The judgment is reversed, and the matter is remanded to the trial court with instructions to vacate the order sustaining the demurrer without leave to amend and enter a new and different order overruling the demurrer. The People shall recover their costs on appeal. (Cal. Rules of Court, rule 8.276(a)(2).)
1. “ ‘Broker-dealer’ means any person engaged in the business of effecting transactions in securities in this state for the account of others or for his own account.” (Corp.Code, § 25004, subd. (a).)All further statutory references are to the Corporations Code unless otherwise indicated.
2. A mutual fund complex is apparently a company that offers a number of different mutual funds. The seven mutual fund complexes referred to in this action as the preferred funds are American Funds, Federated Investors, Goldman Sachs, Hartford, Lord Abbett, Putnam Funds, and Van Kampen Investments.

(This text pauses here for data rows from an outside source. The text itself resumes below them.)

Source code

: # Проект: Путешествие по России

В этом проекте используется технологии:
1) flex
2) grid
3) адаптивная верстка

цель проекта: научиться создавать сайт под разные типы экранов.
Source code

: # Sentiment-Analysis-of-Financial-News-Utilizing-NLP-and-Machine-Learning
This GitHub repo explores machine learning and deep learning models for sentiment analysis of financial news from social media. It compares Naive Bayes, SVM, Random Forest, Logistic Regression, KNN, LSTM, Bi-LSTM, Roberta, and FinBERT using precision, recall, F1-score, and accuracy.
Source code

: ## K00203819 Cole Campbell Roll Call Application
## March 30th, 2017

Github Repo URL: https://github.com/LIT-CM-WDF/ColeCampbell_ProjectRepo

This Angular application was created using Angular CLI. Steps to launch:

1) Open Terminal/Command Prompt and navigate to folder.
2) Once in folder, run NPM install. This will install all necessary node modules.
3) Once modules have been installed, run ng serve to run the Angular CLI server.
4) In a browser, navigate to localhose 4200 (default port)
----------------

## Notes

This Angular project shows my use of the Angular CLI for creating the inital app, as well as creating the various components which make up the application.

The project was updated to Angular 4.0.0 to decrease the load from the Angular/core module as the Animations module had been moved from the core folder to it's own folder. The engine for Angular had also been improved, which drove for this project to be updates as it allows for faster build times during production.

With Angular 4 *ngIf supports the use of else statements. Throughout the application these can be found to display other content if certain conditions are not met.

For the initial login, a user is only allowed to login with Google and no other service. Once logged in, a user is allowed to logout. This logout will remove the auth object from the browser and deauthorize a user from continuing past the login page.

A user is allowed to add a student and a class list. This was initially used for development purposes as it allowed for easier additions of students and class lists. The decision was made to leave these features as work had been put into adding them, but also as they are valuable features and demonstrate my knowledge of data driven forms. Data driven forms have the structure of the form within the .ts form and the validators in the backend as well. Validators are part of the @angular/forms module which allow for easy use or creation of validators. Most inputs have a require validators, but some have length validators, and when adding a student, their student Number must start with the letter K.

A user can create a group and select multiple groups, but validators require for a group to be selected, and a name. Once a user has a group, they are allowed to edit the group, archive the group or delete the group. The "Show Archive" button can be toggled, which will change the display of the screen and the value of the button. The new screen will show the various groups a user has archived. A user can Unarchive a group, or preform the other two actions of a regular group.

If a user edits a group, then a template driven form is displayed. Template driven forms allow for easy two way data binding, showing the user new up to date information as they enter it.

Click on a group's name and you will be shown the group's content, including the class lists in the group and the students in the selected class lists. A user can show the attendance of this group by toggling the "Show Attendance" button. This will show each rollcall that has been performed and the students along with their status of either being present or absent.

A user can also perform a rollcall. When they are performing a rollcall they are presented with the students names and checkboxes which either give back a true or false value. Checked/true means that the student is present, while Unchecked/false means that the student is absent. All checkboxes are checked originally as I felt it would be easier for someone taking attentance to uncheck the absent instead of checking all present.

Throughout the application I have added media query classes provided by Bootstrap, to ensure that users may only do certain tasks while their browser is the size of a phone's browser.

3. Section 25401 makes it “unlawful for any person to offer or sell a security in this state or buy or offer to buy a security in this state by means of any written or oral communication which includes an untrue statement of a material fact or omits to state a material fact necessary in order to make the statements made, in the light of the circumstances under which they were made, not misleading.”
4. Subdivision (a) of section 25216 provides that “[n]o broker-dealer or agent shall effect any transaction in, or induce or attempt to induce the purchase or sale of, any security in this state by means of any manipulative, deceptive or other fraudulent scheme, device, or contrivance.”
5. Under subdivision (g)(1) of section 438 of the Code of Civil Procedure, a motion for judgment on the pleadings “may be made even though” “[t]he moving party has already demurred to the complaint or answer, as the case may be, on the same grounds as is the basis for the motion provided for in this section and the demurrer has been overruled, provided that there has been a material change in applicable case law or statute since the ruling on the demurrer.”
6. Under subdivision (b) of section 1008 of the Code of Civil Procedure, “A party who originally made an application for an order which was refused in whole or part, ․ may make a subsequent application for the same order upon new or different facts, circumstances, or law․”
7. Our conclusion on this issue is consistent with the recent decision of Division One of the Court of Appeal, Second Appellate District in Capital Research & Management Co. v. Brown (2007) 147 Cal.App.4th 58, 53 Cal.Rptr.3d 770.
8. We grant both parties' requests for judicial notice relating to this issue.
We concur: RAYE, Acting P.J., and BUTZ, J.